Was ist die sogenannte Mallorca-Police?

Die Mallorca-Police, häufig auch Mallorca-Klausel genannt, ist eine sinnvolle Zusatzversicherung zu der normalen Kfz-Haftpflichtversicherung. Die Police greift bei Unfällen mit Mietfahrzeugen im europäischen Ausland. D.h.: Der in Deutschland gewählte Haftpflichtschutz gilt auch für einen Mietwagen im Ausland.

Auch wenn der Name der Versicherung suggeriert, dass sie nur auf den Balearen gilt, stimmt das natürlich nicht! Der Begriff „Mallorca-Police“ ist vielmehr dadurch entstanden, dass viele Deutsche ihren Urlaub gerne auf der Insel Mallorca verbringen und sich dort einen Mietwagen nehmen, um die Insel zu erkunden. Die Police greift natürlich immer, wenn sich ein Urlauber (Versicherungsnehmer) im Ausland einen Mietwagen leiht.

 

Im Urlaub wichtig: Die Mallorca-Police

Die Kfz-Haftpflichtversicherung ist zwar in jedem europäischen Land obligatorisch, aber die Deckungssummen sind sehr unterschiedlich und entsprechen meistens nicht dem deutschen Standard. D.h.: Die oftmals deutlich niedrigeren Versicherungssummen im Ausland reichen in der Regel nicht aus, um einen größeren Schaden oder Schadenersatzforderungen zu decken.

Diese im Ausland niedrigeren Versicherungssummen werden durch die Mallorca-Police angeglichen, bzw. erweitert (Subsidiärdeckung). Sollten Sie im Ausland schuldhaft einen Unfall verursachen und die Schadenhöhe die dort üblichen Deckungssummen übersteigen, müssen Sie die Differenz in diesem Fall nicht aus eigener Tasche zahlen!

Leihwagen im Ausland versichern

Bei einigen Kfz-Anbietern ist die Mallorca-Police bereits kostenfrei mitversichert. Sollten Sie sich häufiger im europäischen Ausland aufhalten und dort auf einen Leihwagen angewiesen sein, lohnt es sich, bei der Auswahl des Kfz-Anbieters auf diesen Aspekt zu achten, oder eine entsprechende Zusatzversicherung abzuschließen.

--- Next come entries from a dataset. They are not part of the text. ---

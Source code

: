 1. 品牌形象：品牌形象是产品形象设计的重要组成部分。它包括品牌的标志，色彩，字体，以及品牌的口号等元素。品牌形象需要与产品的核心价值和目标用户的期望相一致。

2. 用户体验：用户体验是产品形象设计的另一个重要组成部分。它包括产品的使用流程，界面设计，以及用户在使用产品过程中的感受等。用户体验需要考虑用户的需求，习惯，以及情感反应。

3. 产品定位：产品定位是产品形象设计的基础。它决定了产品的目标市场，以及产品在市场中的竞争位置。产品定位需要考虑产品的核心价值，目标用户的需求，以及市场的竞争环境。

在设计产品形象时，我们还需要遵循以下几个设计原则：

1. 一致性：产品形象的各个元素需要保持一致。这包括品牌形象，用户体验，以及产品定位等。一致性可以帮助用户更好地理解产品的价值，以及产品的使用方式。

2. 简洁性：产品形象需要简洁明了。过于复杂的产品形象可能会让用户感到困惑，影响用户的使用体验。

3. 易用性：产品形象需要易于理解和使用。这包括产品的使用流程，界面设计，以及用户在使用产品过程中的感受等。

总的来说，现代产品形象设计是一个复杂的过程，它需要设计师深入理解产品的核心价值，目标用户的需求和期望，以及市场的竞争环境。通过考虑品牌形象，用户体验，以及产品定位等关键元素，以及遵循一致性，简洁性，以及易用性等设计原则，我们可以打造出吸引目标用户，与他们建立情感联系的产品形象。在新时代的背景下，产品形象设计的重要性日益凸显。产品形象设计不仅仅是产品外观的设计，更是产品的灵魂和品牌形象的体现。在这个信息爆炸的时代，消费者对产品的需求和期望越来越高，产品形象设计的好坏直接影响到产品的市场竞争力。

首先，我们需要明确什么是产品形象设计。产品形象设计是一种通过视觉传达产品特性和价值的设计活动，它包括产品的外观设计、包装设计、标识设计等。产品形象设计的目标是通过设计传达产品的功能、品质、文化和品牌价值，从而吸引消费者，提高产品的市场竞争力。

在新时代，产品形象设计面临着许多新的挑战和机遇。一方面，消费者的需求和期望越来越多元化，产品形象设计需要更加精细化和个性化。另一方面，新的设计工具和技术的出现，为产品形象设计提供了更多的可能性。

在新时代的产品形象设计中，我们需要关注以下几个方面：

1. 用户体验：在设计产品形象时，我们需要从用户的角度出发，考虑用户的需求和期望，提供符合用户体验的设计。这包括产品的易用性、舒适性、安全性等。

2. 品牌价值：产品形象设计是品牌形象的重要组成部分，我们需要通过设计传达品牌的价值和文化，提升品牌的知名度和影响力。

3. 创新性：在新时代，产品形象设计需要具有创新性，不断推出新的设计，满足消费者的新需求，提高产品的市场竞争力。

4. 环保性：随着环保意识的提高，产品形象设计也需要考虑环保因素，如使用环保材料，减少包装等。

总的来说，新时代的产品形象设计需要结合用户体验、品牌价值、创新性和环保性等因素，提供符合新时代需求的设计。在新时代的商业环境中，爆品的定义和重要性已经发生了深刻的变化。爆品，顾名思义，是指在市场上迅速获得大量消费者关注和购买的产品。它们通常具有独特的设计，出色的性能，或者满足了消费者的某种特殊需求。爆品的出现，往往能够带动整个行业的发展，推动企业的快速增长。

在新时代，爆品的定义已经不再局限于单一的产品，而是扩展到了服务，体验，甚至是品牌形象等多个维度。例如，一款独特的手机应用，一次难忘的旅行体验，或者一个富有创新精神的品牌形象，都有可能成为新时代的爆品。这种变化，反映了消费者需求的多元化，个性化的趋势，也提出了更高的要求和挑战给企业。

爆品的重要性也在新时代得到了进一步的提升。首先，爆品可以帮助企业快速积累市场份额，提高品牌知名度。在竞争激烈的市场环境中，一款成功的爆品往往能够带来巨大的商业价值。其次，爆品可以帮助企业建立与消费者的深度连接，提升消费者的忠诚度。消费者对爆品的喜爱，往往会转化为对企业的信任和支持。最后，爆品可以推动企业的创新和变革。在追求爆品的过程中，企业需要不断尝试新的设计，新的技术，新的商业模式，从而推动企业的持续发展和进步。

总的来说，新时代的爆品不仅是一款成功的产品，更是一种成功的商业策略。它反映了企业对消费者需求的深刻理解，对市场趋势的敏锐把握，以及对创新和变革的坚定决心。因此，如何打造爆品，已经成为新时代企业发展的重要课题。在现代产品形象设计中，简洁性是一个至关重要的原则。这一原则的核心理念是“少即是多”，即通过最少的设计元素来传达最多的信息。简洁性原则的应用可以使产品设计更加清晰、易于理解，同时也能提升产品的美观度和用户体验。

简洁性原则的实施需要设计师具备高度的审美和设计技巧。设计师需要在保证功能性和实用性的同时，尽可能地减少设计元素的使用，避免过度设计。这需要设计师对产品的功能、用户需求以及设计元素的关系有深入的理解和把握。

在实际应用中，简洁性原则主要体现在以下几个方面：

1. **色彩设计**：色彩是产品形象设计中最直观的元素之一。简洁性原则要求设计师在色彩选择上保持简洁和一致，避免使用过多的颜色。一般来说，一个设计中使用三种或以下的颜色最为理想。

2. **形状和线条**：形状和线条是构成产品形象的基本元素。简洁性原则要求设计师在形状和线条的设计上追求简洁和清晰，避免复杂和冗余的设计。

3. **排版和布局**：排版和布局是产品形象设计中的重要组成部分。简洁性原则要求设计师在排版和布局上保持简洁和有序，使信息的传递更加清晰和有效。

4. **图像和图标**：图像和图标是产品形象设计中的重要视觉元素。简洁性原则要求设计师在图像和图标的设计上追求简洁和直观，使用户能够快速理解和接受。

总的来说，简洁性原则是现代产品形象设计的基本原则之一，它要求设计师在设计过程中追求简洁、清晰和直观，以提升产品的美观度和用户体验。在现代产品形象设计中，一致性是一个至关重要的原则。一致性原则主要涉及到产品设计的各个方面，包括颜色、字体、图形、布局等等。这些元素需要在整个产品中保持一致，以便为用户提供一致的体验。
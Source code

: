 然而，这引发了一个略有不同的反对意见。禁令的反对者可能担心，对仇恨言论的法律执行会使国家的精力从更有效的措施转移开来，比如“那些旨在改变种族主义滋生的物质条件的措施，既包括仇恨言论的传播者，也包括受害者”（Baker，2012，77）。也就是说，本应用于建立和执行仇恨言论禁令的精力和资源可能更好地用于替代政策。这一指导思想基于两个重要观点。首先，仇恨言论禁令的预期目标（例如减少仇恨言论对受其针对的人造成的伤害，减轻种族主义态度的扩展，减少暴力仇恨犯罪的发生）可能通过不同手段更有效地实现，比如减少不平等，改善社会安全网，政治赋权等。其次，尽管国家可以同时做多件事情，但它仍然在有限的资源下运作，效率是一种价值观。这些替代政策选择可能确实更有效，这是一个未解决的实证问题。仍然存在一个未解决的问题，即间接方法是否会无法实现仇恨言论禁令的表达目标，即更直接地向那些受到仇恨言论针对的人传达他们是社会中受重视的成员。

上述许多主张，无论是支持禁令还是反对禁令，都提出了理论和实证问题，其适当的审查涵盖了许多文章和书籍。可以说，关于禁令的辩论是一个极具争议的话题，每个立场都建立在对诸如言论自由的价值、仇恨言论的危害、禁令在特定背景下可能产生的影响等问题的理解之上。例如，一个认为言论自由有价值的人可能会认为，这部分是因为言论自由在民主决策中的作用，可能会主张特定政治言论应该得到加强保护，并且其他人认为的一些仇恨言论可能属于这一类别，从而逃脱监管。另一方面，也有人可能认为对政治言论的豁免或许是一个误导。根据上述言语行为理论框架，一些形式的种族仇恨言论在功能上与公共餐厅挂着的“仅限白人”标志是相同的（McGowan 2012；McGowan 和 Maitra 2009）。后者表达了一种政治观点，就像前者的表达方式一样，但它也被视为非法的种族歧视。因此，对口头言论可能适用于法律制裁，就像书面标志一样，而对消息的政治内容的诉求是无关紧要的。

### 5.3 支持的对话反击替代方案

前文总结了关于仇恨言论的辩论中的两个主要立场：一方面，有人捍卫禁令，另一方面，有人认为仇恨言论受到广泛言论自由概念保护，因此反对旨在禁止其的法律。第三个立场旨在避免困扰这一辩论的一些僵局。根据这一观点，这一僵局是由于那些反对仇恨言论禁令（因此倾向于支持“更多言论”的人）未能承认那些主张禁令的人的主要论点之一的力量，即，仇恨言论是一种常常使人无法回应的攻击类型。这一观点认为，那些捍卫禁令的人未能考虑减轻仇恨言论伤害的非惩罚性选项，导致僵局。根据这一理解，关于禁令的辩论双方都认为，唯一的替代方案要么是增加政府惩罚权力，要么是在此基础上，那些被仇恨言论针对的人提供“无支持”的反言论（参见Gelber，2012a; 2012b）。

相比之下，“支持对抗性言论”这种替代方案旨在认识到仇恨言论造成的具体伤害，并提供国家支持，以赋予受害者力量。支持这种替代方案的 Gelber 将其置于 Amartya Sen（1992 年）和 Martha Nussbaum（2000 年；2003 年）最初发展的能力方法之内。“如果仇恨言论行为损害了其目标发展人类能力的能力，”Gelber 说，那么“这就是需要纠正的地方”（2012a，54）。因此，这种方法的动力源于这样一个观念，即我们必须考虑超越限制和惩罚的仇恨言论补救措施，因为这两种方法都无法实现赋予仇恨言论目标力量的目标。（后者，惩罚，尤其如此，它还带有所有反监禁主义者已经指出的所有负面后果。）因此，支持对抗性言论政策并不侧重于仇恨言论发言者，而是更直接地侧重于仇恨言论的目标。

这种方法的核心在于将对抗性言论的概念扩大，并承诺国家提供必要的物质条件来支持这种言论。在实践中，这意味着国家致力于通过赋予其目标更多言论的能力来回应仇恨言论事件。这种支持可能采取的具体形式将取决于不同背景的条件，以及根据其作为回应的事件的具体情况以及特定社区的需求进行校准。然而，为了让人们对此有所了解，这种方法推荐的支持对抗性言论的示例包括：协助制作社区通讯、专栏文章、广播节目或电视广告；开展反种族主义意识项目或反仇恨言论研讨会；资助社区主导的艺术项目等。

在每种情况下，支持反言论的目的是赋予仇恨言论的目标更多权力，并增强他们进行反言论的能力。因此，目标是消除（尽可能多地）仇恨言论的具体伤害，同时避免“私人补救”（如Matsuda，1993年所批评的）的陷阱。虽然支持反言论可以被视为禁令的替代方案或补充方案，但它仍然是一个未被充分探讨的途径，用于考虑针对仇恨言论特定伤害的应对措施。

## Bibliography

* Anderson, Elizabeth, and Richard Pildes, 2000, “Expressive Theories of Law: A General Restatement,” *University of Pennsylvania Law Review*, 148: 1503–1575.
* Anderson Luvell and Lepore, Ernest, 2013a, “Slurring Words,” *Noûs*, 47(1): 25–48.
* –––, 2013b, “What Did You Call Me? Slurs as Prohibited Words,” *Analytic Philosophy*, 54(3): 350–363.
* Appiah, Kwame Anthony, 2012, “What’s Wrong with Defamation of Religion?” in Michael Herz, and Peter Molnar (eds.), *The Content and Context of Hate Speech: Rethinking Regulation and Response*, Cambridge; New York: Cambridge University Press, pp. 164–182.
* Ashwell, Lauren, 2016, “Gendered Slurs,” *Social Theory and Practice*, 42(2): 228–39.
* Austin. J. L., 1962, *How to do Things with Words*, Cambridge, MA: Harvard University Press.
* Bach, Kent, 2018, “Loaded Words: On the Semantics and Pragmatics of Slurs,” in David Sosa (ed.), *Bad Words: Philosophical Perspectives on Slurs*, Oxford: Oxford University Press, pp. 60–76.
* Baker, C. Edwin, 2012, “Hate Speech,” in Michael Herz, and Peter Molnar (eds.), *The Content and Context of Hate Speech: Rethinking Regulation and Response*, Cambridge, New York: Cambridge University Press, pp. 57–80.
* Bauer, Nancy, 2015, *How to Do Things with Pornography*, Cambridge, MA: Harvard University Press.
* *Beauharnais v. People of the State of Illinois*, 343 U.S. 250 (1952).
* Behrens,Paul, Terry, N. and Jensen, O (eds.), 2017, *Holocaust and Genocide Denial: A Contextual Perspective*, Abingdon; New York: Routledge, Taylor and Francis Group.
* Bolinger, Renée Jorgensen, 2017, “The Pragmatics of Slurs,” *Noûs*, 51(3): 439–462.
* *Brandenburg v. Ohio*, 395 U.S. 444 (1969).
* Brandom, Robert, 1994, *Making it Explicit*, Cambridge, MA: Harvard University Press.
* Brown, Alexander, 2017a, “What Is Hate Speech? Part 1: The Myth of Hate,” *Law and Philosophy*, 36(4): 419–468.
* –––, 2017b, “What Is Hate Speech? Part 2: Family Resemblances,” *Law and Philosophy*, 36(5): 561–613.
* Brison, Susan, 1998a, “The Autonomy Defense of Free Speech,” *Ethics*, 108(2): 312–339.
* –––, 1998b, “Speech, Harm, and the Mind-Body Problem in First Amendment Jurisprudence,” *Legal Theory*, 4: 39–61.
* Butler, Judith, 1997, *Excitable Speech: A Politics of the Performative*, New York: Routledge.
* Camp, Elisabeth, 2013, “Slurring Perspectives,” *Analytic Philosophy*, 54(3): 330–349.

Für die KFZ-Versicherung gibt es natürlich noch weitere sinnvolle Ergänzungen. Für „Viel-Reisende“ kann – neben der Mallorca-Police – beispielsweise ein extra Auslandsschutz ratsam sein. Er greift, wenn die Versicherung eines Unfallgegners nicht genügend Deckung aufweist, um den entstandenen Schaden komplett zu bezahlen.